§ **The data**

━━━━━━━━━━━━━━━━

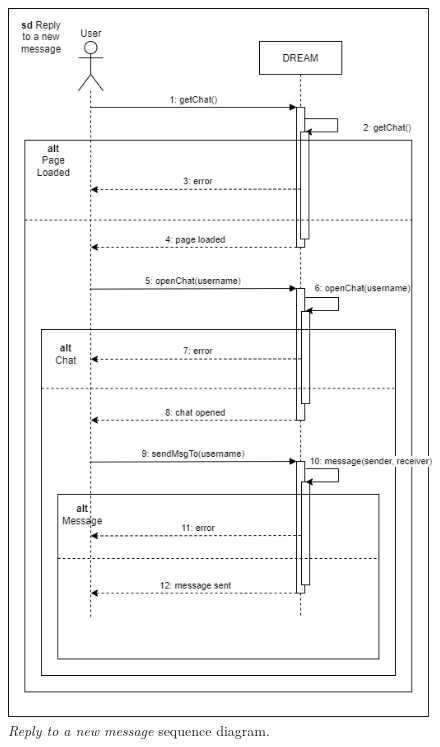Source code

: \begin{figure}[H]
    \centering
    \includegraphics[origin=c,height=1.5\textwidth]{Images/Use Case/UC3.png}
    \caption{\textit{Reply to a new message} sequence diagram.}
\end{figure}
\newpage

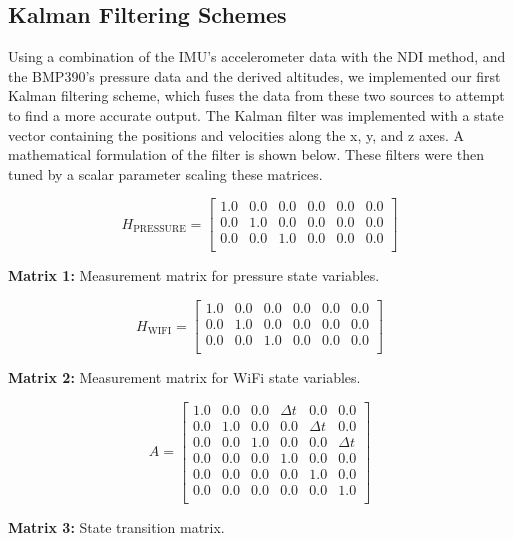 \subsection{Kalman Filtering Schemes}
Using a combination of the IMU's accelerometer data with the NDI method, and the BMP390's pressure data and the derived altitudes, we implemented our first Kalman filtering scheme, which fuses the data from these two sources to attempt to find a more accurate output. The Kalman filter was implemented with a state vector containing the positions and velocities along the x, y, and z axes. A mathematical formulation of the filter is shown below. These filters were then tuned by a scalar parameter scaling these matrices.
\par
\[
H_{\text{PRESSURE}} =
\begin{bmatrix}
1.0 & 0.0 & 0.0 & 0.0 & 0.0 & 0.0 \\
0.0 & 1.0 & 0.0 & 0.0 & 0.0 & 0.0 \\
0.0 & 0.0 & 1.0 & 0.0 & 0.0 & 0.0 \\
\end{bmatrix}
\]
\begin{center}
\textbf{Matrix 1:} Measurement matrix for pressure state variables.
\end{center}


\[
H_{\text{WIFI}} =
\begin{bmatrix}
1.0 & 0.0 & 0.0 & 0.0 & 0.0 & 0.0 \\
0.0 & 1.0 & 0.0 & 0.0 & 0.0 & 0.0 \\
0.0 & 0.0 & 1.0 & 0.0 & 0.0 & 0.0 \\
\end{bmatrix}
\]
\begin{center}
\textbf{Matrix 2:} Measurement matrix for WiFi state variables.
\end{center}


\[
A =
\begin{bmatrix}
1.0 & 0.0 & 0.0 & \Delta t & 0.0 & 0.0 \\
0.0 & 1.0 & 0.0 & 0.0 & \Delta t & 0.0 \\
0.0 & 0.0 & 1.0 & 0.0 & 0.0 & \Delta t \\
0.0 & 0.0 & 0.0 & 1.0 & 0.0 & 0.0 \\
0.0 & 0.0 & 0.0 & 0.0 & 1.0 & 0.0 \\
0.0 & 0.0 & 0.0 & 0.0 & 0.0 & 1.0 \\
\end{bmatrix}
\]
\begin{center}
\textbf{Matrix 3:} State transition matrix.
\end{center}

━━━━━━━━━━━━━━━━

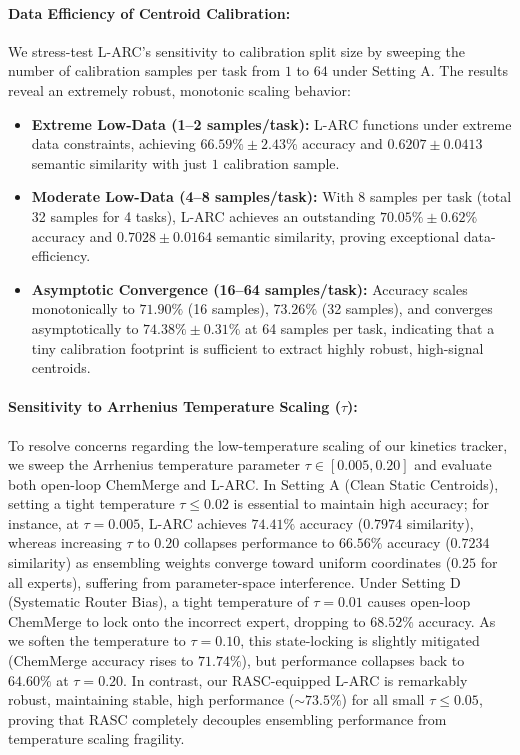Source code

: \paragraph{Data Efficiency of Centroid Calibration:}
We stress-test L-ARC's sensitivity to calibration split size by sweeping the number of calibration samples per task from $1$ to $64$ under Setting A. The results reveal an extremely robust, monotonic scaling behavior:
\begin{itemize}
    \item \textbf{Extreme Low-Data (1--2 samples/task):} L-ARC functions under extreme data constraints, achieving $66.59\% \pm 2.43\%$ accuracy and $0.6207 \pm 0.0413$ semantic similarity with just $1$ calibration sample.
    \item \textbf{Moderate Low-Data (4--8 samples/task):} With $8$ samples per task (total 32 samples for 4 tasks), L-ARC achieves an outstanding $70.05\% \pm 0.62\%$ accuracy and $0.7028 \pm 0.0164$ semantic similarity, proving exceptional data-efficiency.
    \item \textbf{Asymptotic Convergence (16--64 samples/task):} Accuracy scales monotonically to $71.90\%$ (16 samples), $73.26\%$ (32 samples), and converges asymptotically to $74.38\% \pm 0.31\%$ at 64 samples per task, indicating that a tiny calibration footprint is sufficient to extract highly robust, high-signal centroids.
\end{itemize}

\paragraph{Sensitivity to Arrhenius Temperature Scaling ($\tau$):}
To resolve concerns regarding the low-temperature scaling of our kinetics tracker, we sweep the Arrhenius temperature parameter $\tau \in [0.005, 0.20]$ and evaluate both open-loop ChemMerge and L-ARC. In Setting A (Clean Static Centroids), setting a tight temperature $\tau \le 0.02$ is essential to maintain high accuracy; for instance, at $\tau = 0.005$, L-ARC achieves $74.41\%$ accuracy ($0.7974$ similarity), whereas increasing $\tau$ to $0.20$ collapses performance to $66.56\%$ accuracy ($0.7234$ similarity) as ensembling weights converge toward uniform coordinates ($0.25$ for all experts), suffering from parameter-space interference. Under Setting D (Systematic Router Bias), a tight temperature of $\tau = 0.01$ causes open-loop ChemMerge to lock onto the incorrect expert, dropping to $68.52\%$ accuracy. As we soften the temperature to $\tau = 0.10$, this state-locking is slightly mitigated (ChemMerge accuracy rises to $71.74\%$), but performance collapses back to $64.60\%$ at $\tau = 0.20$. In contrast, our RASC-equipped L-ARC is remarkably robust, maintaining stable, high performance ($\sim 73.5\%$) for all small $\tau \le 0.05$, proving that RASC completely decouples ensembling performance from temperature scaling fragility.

━━━━━━━━━━━━━━━━

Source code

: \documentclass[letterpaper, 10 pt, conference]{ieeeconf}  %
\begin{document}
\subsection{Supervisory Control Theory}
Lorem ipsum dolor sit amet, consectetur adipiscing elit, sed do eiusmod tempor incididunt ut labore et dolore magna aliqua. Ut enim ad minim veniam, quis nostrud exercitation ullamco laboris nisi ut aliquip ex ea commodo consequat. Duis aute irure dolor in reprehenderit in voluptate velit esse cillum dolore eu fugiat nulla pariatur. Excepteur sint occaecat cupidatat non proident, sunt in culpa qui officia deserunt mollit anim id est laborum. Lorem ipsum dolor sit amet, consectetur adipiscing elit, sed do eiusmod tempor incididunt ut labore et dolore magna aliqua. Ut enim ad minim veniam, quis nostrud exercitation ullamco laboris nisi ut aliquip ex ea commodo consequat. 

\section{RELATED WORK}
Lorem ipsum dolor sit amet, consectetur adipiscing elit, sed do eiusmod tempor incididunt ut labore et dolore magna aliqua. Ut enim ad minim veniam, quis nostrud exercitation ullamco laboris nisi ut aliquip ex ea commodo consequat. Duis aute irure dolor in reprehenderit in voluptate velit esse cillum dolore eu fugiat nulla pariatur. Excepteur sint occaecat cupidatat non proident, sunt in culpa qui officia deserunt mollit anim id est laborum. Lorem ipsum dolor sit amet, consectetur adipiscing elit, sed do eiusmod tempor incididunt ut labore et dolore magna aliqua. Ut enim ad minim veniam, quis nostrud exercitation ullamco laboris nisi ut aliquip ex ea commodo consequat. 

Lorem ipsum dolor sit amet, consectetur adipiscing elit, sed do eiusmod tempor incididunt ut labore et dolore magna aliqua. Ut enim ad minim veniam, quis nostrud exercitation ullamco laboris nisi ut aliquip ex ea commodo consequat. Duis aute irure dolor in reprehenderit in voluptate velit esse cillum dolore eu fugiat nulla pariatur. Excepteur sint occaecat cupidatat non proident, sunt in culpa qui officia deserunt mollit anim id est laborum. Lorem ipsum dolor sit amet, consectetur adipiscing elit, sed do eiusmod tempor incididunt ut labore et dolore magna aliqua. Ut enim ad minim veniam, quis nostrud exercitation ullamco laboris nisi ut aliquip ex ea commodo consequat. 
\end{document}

━━━━━━━━━━━━━━━━

§ **What the exercise asks**
Taking every line of the records above into account, tally those that contain "Measurement" and give only the total.

§ **Finished task**
2